La isla de las mil historias recorre un siglo de la vida de Castellamare, una isla ficticia del Mediterráneo situada entre Sicilia y el norte de África. La llegada de Amadeo, un médico bisoño y huérfano, marca el inicio de una narración que tendrá como telón de fondo las dos guerras mundiales y otros acontecimientos del siglo XX, vistos a través del cristal de los habitantes de un mundo cerrado e idílico. Banner explota todos los tópicos de la arcadia feliz mediante la recreación de la transformación de un espacio casi salvaje, sin electricidad y donde los habitantes viven en una comunidad solidaria, hasta las recientes crisis financieras y las consecuencias de la explotación del turismo. El médico, que sufre el ostracismo por parte del cacique local, decide quedarse en la isla y reabrir un antiguo bar La casa al borde de la noche, y serán los miembros de su familia los que lleven el hilo de la narración. Asistiremos a cambios graduales en la isla con la Primera Guerra Mundial, la llegada del fascismo, la penetración de las modas del continente? si bien la narración es agradable y evoca con mucho tino ese ambiente rural y casi paradisíaco, falla a la hora de querer contar demasiados acontecimientos desde el prisma de los habitantes de la isla, y peca de no hacer que esos cambios hagan mella en los personajes.
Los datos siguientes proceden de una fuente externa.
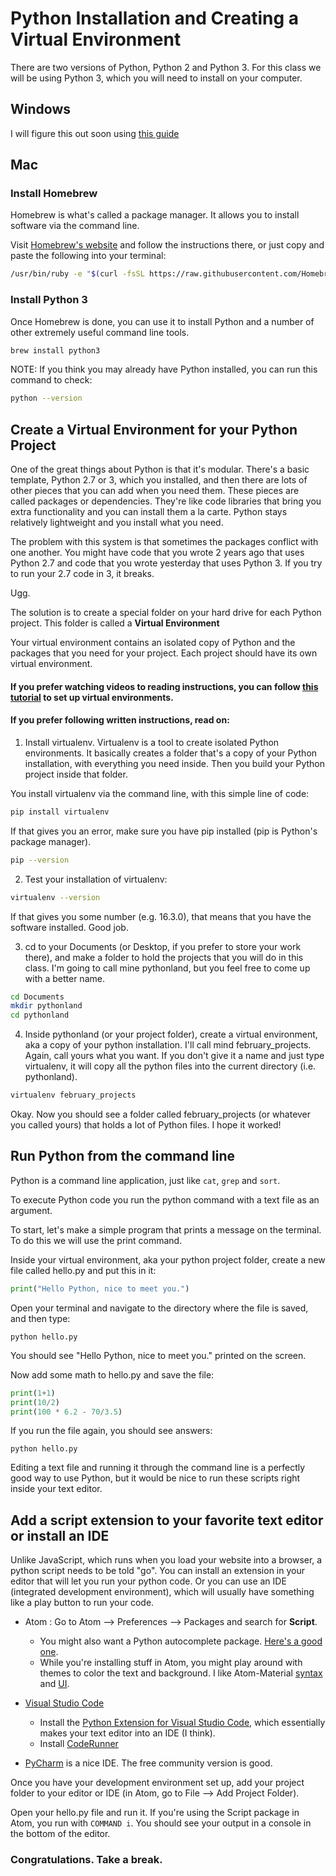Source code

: # Python Installation and Creating a Virtual Environment 

There are two versions of Python, Python 2 and Python 3. For this class we will be using Python 3, which you will need to install on your computer. 

## Windows
I will figure this out soon using [this guide](https://docs.python-guide.org/starting/install3/win/)



## Mac
### Install Homebrew
Homebrew is what's called a package manager. It allows you to install software via the command line.

Visit [Homebrew's website](https://brew.sh/) and follow the instructions there, or just copy and paste the following into your terminal:

```bash
/usr/bin/ruby -e "$(curl -fsSL https://raw.githubusercontent.com/Homebrew/install/master/install)"
```

### Install Python 3

Once Homebrew is done, you can use it to install Python and a number of other extremely useful command line tools.

```bash
brew install python3
```

NOTE: If you think you may already have Python installed, you can run this command to check:

```bash
python --version
```

## Create a Virtual Environment for your Python Project

One of the great things about Python is that it's modular. There's a basic template, Python 2.7 or 3, which you installed, and then there are lots of other pieces that you can add when you need them. These pieces are called packages or dependencies. They're like code libraries that bring you extra functionality and you can install them a la carte. Python stays relatively lightweight and you install what you need. 

The problem with this system is that sometimes the packages conflict with one another. You might have code that you wrote 2 years ago that uses Python 2.7 and code that you wrote yesterday that uses Python 3. If you try to run your 2.7 code in 3, it breaks. 

Ugg. 

The solution is to create a special folder on your hard drive for each Python project. This folder is called a **Virtual Environment**

Your virtual environment contains an isolated copy of Python and the packages that you need for your project. Each project should have its own virtual environment. 

#### If you prefer watching videos to reading instructions, you can follow [this tutorial](https://www.youtube.com/watch?v=nnhjvHYRsmM) to set up virtual environments. 

#### If you prefer following written instructions, read on:

1. Install virtualenv. Virtualenv is a tool to create isolated Python environments. It basically creates a folder that's a copy of your Python installation, with everything you need inside. Then you build your Python project inside that folder. 

You install virtualenv via the command line, with this simple line of code: 

```bash
pip install virtualenv
```
If that gives you an error, make sure you have pip installed (pip is Python's package manager). 

```bash
pip --version
```
2. Test your installation of virtualenv:

```bash
virtualenv --version
```
If that gives you some number (e.g. 16.3.0), that means that you have the software installed. Good job. 

3. cd to your Documents (or Desktop, if you prefer to store your work there), and make a folder to hold the projects that you will do in this class. I'm going to call mine pythonland, but you feel free to come up with a better name. 

```bash
cd Documents
mkdir pythonland
cd pythonland
```
4. Inside pythonland (or your project folder), create a virtual environment, aka a copy of your python installation. I'll call mind february_projects. Again, call yours what you want. 
If you don't give it a name and just type virtualenv, it will copy all the python files into the current directory (i.e. pythonland). 

```bash
virtualenv february_projects
```
Okay. Now you should see a folder called february_projects (or whatever you called yours) that holds a lot of Python files. I hope it worked!

## Run Python from the command line

Python is a command line application, just like `cat`, `grep` and `sort`.

To execute Python code you run the python command with a text file as an argument.

To start, let's make a simple program that prints a message on the terminal. To do this we will use the print command.

Inside your virtual environment, aka your python project folder, create a new file called hello.py and put this in it:

```python
print("Hello Python, nice to meet you.")
```
Open your terminal and navigate to the directory where the file is saved, and then type:

```
python hello.py
```
You should see "Hello Python, nice to meet you." printed on the screen.

Now add some math to hello.py and save the file:

```python
print(1+1)
print(10/2)
print(100 * 6.2 - 70/3.5)
```
If you run the file again, you should see answers:
```
python hello.py
```
Editing a text file and running it through the command line is a perfectly good way to use Python, but it would be nice to run these scripts right inside your text editor. 

## Add a script extension to your favorite text editor or install an IDE 

Unlike JavaScript, which runs when you load your website into a browser, a python script needs to be told "go". You can install an extension in your editor that will let you run your python code. Or you can use an IDE (integrated development environment), which will usually have something like a play button to run your code. 


* Atom : Go to Atom --> Preferences --> Packages and search for **Script**. 
  * You might also want a Python autocomplete package. [Here's a good one](https://atom.io/packages/autocomplete-python). 
  * While you're installing stuff in Atom, you might play around with themes to color the text and background. I like Atom-Material [syntax](https://atom.io/themes/atom-material-syntax) and [UI](https://atom.io/themes/atom-material-ui). 

* [Visual Studio Code](https://code.visualstudio.com/)
  * Install the [Python Extension for Visual Studio Code](https://marketplace.visualstudio.com/items?itemName=ms-python.python), which essentially makes your text editor into an IDE (I think). 
  * Install [CodeRunner](https://marketplace.visualstudio.com/items?itemName=formulahendry.code-runner)

* [PyCharm](https://www.jetbrains.com/pycharm/) is a nice IDE. The free community version is good. 

Once you have your development environment set up, add your project folder to your editor or IDE (in Atom, go to File --> Add Project Folder). 

Open your hello.py file and run it. If you're using the Script package in Atom, you run with `COMMAND i`. 
You should see your output in a console in the bottom of the editor. 

### Congratulations. Take a break. 
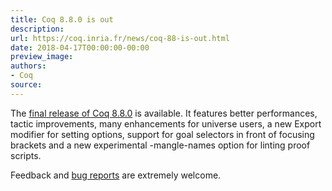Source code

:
 ```yaml
---
title: Coq 8.8.0 is out
description:
url: https://coq.inria.fr/news/coq-88-is-out.html
date: 2018-04-17T00:00:00-00:00
preview_image:
authors:
- Coq
source:
---
```



The <a href="https://github.com/coq/coq/releases/tag/V8.8.0">final release of Coq 8.8.0</a> is
available. It features better performances, tactic improvements, many
enhancements for universe users, a new Export modifier for setting options,
support for goal selectors in front of focusing brackets and a new experimental
-mangle-names option for linting proof scripts.

Feedback and <a href="https://github.com/coq/coq/issues">bug reports</a> are extremely welcome.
La novela tiene ese como su gran problema: personajes arquetípicos que no varían, utilizan registros muy similares a la hora de hablar y realizan una y otra vez las mismas acciones. Este defecto tiene el efecto positivo de trasladar el clima de ensoñación al libro, consiguiendo el ambiente que suele darse en las sociedades cerradas, por no decir en las sociedades insulares, y marcando un tempo narrativo con cierto pulso poético, que la autora se encarga de subrayar con los topónimos, los atisbos de realismo mágico y mostrándonos la parte más luminosa y entrañable de la Italia profunda. Es imposible no leer La isla de las mil historias con sus relatos de miseria feliz y atraso tecnológico, asistir a las estampas de los jóvenes yendo a la guerra y no pensar en películas como El ladrón de bicicletas o La noche de San Lorenzo, dirigiendo una mirada nostálgica a un pasado perdido que implica una necesaria demonización del presente y del progreso.

Además de los propios isleños, en la novela todos los personajes que mueven al cambio vienen de fuera: primero, el médico que fundará la saga que protagoniza el libro; después, un soldado inglés que deserta por amor; y finalmente el hijo del aristócrata local, que regresa tras haber huido al continente en su juventud, marcado también por el desamor y las secuelas de la guerra. Las «historias» a las que alude el título son las que Amadeo va recopilando desde que era niño, y que recogen el folclore y leyendas italianas adaptadas.

La editorial decidió cambiar el título del libro, pero es mucho más acertado el original, La casa al borde de la noche, ya que la casa es un personaje más que va acogiendo a los personajes en su zozobra, y siendo el único elemento al que pueden agarrarse en este repaso al convulso siglo XX, demostrando que el poeta John Donne se equivocaba cuando escribió que «ningún hombre es una isla»; todos lo somos, y por eso necesitamos de vez en cuando relatos amables como este que nos recuerden que no estamos tan solos.